Imagine a great architect. Can he build a dog house? You’ve got to be joking! After working on a church with a great dome supported only by 4 columns mentioning a dog house is surely not an item.
And imagine a wonderful cook. Can she peel potateos? After having made 17 different types of “burek” in one month, you come and ask about peeling the potatoes?
I think I should make a short interruption to further illustrate my point. Here is what my grandmother answered after I asked her if she ever knit gloves with 5 fingers.
“It’s very simple. You start at the wrist and than divide off the stitches for the tumb, knit some more and than make the fingers.”
Really, what is this? It must run in the family!
After assuring her that I KNOW how to knit gloves with 5 fingers (at least in theory) and that I just want to know wheter people in her village knit such gloves in general, she answered:
“Of course we were. I made such gloves to your grandfather just before he went to the army.” (That must have been just after WWII).
So, here’s what I think.
Great knitters of Balkans of course knew how to knit gloves. Of course they did knit them. But people who would dream about patterns, imagine new combination of stitches, jelously hide their work from ‘competitors’ and make endless colours combinations just for fun would never, ever brag about a simple thing like gloves. “Gloves – pheeewwww! That’s way to simple to even mention!”
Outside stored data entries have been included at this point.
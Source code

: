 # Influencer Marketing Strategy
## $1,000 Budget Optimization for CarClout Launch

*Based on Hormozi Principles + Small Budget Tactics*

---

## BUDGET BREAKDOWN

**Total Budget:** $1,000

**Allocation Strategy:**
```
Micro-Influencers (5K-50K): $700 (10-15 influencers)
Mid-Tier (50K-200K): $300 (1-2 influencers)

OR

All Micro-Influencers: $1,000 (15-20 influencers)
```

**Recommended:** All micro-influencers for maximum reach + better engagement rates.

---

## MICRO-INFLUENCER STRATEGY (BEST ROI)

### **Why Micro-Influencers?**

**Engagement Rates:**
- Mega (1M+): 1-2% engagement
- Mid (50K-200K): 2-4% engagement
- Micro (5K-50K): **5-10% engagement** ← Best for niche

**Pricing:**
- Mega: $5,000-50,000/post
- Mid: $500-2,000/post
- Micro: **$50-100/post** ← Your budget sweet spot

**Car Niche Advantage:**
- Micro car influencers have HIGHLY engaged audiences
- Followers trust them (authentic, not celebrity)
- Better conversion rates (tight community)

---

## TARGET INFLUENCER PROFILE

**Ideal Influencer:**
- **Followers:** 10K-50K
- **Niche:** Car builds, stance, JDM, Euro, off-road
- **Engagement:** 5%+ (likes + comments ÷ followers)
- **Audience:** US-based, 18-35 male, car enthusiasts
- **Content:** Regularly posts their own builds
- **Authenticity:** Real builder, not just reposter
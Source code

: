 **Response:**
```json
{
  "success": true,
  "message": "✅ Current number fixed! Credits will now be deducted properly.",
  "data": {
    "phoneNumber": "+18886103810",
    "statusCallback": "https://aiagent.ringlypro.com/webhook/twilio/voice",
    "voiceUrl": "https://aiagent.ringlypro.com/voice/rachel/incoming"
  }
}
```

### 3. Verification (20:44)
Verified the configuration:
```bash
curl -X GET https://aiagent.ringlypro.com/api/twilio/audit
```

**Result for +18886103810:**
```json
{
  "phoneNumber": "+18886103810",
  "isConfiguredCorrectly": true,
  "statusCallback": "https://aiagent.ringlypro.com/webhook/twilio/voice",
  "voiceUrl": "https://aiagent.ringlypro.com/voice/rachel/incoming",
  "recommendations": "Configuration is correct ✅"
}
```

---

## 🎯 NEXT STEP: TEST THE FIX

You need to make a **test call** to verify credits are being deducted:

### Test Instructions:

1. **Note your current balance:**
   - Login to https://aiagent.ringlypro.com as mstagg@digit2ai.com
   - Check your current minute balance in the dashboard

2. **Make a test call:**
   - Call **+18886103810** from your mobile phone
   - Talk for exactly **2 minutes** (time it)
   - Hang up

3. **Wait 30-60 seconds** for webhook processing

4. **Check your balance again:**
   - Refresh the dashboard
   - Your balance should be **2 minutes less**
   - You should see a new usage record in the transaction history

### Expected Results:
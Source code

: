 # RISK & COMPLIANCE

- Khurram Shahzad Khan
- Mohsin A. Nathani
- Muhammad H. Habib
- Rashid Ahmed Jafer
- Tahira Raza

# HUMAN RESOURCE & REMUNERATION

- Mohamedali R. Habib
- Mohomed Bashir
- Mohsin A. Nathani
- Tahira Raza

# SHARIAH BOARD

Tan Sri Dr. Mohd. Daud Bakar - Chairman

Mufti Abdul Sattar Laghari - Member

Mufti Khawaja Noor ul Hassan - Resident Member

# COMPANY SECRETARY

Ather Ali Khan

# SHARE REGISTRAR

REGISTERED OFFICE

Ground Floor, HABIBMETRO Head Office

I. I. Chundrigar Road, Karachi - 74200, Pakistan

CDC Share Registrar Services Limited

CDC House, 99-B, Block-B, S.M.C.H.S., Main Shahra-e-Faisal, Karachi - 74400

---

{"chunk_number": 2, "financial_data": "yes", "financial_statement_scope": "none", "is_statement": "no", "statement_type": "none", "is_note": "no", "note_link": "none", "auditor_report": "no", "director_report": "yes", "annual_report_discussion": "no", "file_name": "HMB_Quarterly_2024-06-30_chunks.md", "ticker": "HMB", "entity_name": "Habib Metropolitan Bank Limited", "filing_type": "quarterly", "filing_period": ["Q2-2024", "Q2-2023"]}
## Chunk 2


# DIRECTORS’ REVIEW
That’s why, today there’s no gloves in ethnological museums, no patterns to be found and no documents about these little treasures.
I have, however decided that:
- I will not ask my family members about such knitting questions anymore. It’s not good for my knitting reputation – probably both of them (my mother and grandmother) think I just wanted a quick recipe on how to knit gloves.
- I will look for gloves from this region some more – this time I will try to dig out some written sources. My idea is to try to contact Ethnological Museum in Ljubljana. I hope this will not ruin me as a knitter ;))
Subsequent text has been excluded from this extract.